- [Directions]:
Locate every line in the material below that has the word "information". Copy each of those lines.
***
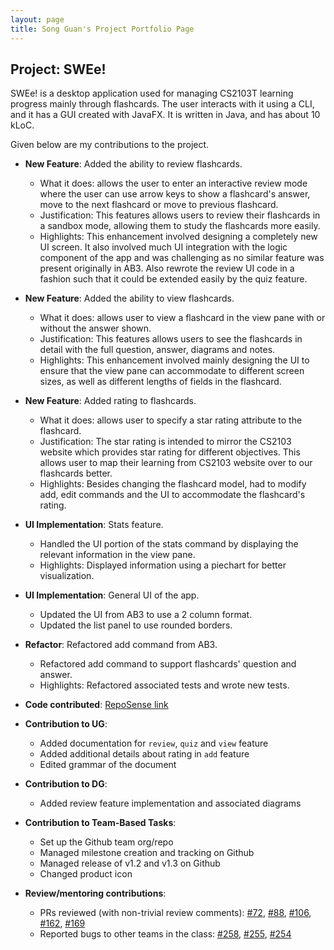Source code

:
 ```yaml
---
layout: page
title: Song Guan's Project Portfolio Page
---
```


## Project: SWEe!

SWEe! is a desktop application used for managing CS2103T learning progress mainly through flashcards. The user interacts with it using a CLI, and it has a GUI created with JavaFX. It is written in Java, and has about 10 kLoC.

Given below are my contributions to the project.

* **New Feature**: Added the ability to review flashcards.
  * What it does: allows the user to enter an interactive review mode where the user can use arrow keys
  to show a flashcard's answer, move to the next flashcard or move to previous flashcard.
  * Justification: This features allows users to review their flashcards in a sandbox mode, allowing them to study the flashcards
  more easily.
  * Highlights: This enhancement involved designing a completely new UI screen. It also involved much UI integration with the logic component of the app and was challenging as 
  no similar feature was present originally in AB3. Also rewrote the review UI code in a fashion such that it could be extended easily by the quiz feature.

* **New Feature**: Added the ability to view flashcards.
  * What it does: allows user to view a flashcard in the view pane with or without the answer shown.
  * Justification: This features allows users to see the flashcards in detail with the full question, answer, diagrams and notes.
  * Highlights: This enhancement involved mainly designing the UI to ensure that the view pane can accommodate to different
  screen sizes, as well as different lengths of fields in the flashcard.
  
* **New Feature**: Added rating to flashcards.
  * What it does: allows user to specify a star rating attribute to the flashcard.
  * Justification: The star rating is intended to mirror the CS2103 website which provides star rating for different objectives.
  This allows user to map their learning from CS2103 website over to our flashcards better.
  * Highlights: Besides changing the flashcard model, had to modify add, edit commands and the UI to accommodate the flashcard's rating.
  
* **UI Implementation**: Stats feature.
  * Handled the UI portion of the stats command by displaying the relevant information in the view pane.
  * Highlights: Displayed information using a piechart for better visualization.

* **UI Implementation**: General UI of the app.
  * Updated the UI from AB3 to use a 2 column format.
  * Updated the list panel to use rounded borders.
  
* **Refactor**: Refactored add command from AB3.
  * Refactored add command to support flashcards' question and answer.
  * Highlights: Refactored associated tests and wrote new tests.

* **Code contributed**: [RepoSense link](https://nus-cs2103-ay2021s1.github.io/tp-dashboard/#breakdown=true&search=&sort=groupTitle&sortWithin=title&since=2020-08-14&timeframe=commit&mergegroup=&groupSelect=groupByRepos&checkedFileTypes=docs~functional-code~test-code~other&tabOpen=true&tabType=authorship&zFR=false&tabAuthor=sgn00&tabRepo=AY2021S1-CS2103T-T17-2%2Ftp%5Bmaster%5D&authorshipIsMergeGroup=false&authorshipFileTypes=docs~functional-code~test-code)

* **Contribution to UG**:
  * Added documentation for `review`, `quiz` and `view` feature
  * Added additional details about rating in `add` feature
  * Edited grammar of the document
  
* **Contribution to DG**:
  * Added review feature implementation and associated diagrams
  
* **Contribution to Team-Based Tasks**:
  * Set up the Github team org/repo
  * Managed milestone creation and tracking on Github
  * Managed release of v1.2 and v1.3 on Github
  * Changed product icon
  

* **Review/mentoring contributions**:
  * PRs reviewed (with non-trivial review comments): [#72](https://github.com/AY2021S1-CS2103T-T17-2/tp/pull/72), [#88](https://github.com/AY2021S1-CS2103T-T17-2/tp/pull/88), [#106](https://github.com/AY2021S1-CS2103T-T17-2/tp/pull/106), [#162](https://github.com/AY2021S1-CS2103T-T17-2/tp/pull/162), [#169](https://github.com/AY2021S1-CS2103T-T17-2/tp/pull/169)
  * Reported bugs to other teams in the class: [#258](https://github.com/AY2021S1-CS2103T-F12-1/tp/issues/258), [#255](https://github.com/AY2021S1-CS2103T-F12-1/tp/issues/255), [#254](https://github.com/AY2021S1-CS2103T-F12-1/tp/issues/254)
***
- [Expected output]:
  * Handled the UI portion of the stats command by displaying the relevant information in the view pane.
  * Highlights: Displayed information using a piechart for better visualization.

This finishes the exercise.